I bricked my database once... damn!

Date Published

Definitely not the best of feelings, for sure. But it will probably happen to everyone at some point in their life. Whether in the first or last few years. Whether in local, staging, or production. Unfortunately for me, that was in production. Fortunately for me, I had backups.

The reason isn't exactly important or worth mentioning to be honest. There are countless reasons why a database would brick: wrong migration, deleted volume, messed up deployment pipeline. What's important is: what do you do after?

Even if you have state of the art disk-level error correction with triple partition duplication, with quadruple node data replication. Even if your database is running with all the possible features to prevent loss of data for whatever: risk zero does not exist.

So, if you value your sanity (and possibly your job): backup your data. And do it properly.

Chances are, if your database can get bricked, whatever your application is running on does too. Which is why, for a proper backup strategy, the industry standard has been the 3-2-1 rule.

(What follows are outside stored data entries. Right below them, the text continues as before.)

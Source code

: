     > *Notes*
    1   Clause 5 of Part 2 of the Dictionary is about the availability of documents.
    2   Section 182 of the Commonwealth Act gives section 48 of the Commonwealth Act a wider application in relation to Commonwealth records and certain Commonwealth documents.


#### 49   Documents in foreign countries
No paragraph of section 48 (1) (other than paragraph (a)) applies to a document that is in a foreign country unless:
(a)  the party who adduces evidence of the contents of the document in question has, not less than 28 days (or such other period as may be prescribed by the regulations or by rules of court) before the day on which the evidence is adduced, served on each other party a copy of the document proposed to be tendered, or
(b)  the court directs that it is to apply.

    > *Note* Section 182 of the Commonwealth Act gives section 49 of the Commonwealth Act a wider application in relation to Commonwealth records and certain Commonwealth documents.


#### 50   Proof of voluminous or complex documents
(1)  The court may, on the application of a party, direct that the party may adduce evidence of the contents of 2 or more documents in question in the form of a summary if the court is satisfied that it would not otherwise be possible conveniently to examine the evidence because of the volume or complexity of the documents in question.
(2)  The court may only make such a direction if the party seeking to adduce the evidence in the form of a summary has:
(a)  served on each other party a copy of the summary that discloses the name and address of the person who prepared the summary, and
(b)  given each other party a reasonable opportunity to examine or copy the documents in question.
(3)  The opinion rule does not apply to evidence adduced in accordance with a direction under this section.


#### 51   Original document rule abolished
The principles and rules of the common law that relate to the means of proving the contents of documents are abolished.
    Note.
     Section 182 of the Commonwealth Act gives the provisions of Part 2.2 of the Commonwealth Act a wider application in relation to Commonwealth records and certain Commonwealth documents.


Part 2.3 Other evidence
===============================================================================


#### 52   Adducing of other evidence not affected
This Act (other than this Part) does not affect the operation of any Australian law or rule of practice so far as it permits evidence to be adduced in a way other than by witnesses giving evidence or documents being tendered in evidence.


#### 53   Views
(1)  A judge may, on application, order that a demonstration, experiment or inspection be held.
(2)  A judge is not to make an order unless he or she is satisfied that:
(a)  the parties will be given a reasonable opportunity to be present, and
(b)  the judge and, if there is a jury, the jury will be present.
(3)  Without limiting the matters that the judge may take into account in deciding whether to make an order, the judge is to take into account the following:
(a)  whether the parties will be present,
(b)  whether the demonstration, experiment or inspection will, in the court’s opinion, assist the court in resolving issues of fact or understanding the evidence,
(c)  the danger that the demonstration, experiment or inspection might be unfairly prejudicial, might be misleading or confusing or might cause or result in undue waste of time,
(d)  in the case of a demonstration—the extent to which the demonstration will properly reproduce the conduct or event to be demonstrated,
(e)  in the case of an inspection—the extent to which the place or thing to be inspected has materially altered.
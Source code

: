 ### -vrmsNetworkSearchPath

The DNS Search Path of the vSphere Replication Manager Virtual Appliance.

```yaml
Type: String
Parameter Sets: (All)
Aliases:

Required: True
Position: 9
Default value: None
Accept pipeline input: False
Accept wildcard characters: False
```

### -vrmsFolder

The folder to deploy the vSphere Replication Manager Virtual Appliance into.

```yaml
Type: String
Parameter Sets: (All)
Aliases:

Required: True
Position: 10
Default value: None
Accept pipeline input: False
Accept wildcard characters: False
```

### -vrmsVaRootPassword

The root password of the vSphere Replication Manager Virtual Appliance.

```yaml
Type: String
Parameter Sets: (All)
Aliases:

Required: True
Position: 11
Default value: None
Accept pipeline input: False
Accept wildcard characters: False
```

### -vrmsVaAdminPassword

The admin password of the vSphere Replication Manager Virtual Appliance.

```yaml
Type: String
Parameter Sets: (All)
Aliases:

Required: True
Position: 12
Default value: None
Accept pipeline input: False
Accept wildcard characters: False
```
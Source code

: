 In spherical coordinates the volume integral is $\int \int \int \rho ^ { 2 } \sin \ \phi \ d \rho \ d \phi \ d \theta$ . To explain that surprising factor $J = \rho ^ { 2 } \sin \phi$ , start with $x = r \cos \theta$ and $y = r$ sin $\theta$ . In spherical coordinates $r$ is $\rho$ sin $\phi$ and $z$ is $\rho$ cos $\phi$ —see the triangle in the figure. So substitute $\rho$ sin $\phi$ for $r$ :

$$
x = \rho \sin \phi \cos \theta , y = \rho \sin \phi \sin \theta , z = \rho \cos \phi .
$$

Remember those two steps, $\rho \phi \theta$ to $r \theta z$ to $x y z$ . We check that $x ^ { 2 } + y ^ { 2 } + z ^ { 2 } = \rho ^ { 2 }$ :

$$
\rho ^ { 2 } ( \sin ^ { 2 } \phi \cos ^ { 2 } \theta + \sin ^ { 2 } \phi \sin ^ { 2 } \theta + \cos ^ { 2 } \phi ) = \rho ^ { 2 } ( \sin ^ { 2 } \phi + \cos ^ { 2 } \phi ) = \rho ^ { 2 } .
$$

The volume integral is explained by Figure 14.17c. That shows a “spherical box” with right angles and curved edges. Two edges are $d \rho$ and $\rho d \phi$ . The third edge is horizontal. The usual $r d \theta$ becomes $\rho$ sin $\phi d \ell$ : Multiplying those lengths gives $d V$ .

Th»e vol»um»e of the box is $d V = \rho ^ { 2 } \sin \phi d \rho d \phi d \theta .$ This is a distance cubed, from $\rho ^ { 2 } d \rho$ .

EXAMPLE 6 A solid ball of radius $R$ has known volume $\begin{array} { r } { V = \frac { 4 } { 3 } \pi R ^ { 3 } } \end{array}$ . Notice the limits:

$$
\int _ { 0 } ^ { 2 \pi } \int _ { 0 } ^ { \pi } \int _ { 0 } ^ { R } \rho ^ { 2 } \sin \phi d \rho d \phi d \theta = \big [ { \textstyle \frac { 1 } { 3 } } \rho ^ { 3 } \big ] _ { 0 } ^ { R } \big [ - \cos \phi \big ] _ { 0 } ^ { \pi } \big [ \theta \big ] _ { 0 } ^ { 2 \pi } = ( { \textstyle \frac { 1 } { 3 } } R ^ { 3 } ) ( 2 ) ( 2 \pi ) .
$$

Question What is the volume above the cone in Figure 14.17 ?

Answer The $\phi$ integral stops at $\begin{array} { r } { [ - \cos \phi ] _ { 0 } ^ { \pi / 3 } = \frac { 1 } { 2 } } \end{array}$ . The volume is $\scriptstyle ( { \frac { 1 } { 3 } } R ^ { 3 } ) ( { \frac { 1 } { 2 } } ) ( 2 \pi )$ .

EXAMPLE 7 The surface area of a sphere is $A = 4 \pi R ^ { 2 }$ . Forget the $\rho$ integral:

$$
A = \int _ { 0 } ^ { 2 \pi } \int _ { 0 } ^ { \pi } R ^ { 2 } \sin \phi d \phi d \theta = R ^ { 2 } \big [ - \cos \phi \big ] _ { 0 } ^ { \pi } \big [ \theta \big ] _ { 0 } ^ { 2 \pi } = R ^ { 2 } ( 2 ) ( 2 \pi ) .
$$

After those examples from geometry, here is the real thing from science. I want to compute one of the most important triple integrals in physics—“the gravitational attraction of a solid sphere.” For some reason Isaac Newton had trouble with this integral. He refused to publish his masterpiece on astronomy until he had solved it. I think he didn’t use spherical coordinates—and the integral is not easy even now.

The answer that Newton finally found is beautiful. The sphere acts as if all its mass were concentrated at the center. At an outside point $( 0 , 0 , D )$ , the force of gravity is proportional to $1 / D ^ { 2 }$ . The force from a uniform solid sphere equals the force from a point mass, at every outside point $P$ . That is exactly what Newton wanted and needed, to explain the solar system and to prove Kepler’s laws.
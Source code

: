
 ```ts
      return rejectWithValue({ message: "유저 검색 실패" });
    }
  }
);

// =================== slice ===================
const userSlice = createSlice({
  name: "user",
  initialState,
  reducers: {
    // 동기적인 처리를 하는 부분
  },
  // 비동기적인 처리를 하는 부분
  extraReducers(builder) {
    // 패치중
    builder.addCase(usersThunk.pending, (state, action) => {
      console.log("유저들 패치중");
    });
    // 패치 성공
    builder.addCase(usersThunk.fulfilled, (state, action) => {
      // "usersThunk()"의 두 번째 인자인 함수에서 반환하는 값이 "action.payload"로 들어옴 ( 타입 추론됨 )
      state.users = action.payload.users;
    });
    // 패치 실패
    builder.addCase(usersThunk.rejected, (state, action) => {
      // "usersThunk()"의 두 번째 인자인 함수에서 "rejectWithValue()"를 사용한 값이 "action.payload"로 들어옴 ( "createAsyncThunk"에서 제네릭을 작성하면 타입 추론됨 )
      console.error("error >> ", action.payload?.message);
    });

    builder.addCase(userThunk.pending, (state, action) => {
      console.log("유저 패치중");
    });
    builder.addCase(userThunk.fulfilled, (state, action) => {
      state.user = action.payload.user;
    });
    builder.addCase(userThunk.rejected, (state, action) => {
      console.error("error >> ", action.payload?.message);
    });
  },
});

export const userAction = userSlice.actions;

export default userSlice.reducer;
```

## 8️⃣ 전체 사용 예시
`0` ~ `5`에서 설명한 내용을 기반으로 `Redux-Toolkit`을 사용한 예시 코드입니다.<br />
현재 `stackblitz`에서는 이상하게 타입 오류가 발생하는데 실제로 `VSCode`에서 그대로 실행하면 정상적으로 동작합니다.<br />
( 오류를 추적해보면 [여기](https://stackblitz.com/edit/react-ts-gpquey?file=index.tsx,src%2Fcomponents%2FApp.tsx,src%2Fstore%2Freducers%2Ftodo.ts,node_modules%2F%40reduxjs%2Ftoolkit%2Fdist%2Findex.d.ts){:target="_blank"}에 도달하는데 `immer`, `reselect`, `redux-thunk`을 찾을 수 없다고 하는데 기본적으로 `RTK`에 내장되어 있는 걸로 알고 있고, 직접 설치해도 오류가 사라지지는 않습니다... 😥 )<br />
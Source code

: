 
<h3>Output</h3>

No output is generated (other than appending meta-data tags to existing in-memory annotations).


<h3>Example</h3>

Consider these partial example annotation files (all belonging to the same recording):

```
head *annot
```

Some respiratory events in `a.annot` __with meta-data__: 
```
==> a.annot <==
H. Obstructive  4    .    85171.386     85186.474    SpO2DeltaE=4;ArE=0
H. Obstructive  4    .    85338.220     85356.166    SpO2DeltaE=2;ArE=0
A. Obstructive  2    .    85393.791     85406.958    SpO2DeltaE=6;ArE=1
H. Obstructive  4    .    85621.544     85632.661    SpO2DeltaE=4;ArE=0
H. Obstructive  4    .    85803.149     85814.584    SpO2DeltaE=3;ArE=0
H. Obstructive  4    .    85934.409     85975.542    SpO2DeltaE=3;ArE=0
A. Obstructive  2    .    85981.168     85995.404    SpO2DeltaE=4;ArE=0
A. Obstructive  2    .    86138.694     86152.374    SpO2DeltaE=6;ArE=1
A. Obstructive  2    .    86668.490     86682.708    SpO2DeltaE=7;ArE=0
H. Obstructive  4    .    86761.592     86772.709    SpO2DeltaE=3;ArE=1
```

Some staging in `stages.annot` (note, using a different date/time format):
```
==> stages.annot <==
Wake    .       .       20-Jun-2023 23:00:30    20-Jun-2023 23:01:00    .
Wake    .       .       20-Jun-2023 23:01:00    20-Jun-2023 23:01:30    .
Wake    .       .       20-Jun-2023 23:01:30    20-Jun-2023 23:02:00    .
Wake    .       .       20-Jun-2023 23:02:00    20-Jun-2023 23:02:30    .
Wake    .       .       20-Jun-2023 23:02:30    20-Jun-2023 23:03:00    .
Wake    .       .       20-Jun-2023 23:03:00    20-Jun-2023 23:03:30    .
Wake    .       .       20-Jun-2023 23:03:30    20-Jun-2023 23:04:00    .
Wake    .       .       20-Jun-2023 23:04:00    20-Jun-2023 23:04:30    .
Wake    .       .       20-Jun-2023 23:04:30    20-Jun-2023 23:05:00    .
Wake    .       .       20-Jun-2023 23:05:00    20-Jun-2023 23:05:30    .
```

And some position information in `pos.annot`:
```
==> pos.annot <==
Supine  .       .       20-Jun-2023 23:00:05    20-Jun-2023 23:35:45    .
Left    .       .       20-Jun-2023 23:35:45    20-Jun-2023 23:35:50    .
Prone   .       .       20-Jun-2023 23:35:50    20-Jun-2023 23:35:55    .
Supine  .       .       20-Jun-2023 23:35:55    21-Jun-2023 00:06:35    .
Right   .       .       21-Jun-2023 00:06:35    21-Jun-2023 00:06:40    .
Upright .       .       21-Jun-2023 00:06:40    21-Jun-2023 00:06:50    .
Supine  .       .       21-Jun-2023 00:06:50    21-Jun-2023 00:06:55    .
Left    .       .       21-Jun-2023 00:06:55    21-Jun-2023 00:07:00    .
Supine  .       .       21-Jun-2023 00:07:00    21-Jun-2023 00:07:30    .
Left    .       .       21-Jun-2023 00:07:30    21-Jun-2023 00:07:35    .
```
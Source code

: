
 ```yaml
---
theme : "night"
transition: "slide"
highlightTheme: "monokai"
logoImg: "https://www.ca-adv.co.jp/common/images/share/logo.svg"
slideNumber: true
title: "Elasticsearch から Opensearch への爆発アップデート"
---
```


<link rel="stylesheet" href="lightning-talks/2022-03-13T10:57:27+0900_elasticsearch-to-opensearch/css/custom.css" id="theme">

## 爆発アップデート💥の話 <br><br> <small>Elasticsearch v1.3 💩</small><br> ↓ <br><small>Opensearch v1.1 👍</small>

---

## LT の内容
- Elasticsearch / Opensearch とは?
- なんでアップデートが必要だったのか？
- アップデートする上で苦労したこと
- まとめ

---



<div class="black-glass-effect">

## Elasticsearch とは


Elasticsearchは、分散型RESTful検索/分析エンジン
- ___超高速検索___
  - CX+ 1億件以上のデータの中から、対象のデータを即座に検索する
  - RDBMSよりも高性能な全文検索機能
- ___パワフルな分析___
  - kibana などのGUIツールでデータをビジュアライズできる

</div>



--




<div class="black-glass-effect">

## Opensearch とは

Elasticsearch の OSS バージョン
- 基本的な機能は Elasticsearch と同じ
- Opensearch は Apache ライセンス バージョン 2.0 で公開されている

Three copies of data, on two types of media, with one stored offsite

Now, that it is the industry standard doesn't mean everyone does it, or that it's always good. In this particular case, I think it actually is. It could be overkill for some cases though. It all depends what you have to lose, to be honest, as well as your risk area.

In my case, I didn't follow the rule perfectly (I only had one copy offsite), but it was enough!

The whole point of the 3‑2‑1 backup rule isn’t just redundancy for redundancy’s sake. Keeping backups only in the same environment as your production system means a single catastrophic event can wipe out everything you think you had safe.

We have many examples of data losses a bit everywhere, to the point where the youtuber Kevin Fang was able to make a series out of it. One of which when this basic backup rule saved them from catastrophy.

In 2024, UniSuper, which manages tens of billions of dollars for hundreds of thousands of members, suffered an unprecedented disaster when their entire cloud account on a major provider was accidentally deleted due to a configuration issue in the provider’s infrastructure.

All the data and backups stored inside that one cloud environment were erased; even those replicated across multiple regions. That meant the usual “high availability” and region‑to‑region redundancy offered by a cloud platform didn’t protect them.

Thankfully, UniSuper had additional backups maintained outside of that cloud provider, with an independent service. Those offsite backups weren’t affected by what happened inside the cloud account, and they were ultimately what allowed them to restore their systems after about two weeks of downtime.

It’s a powerful real‑world illustration of the 3‑2‑1 rule: if your only safety net lives within the same ecosystem as your production data, a single escalation or system failure can take all of it down at once.

That’s why the “one copy offsite” part of 3‑2‑1 is so important:

  • Local backups protect against routine failures and corruption.
  • A different media type protects against hardware‑specific issues (e.g., RAID array failure, corrupted snapshots).
  • But the offsite copy guards against the big, unpredictable local failures that can wipe out everything you thought was safe.

In my case, an S3 bucket was plenty enough! As long as S3 doesn't get bricked too...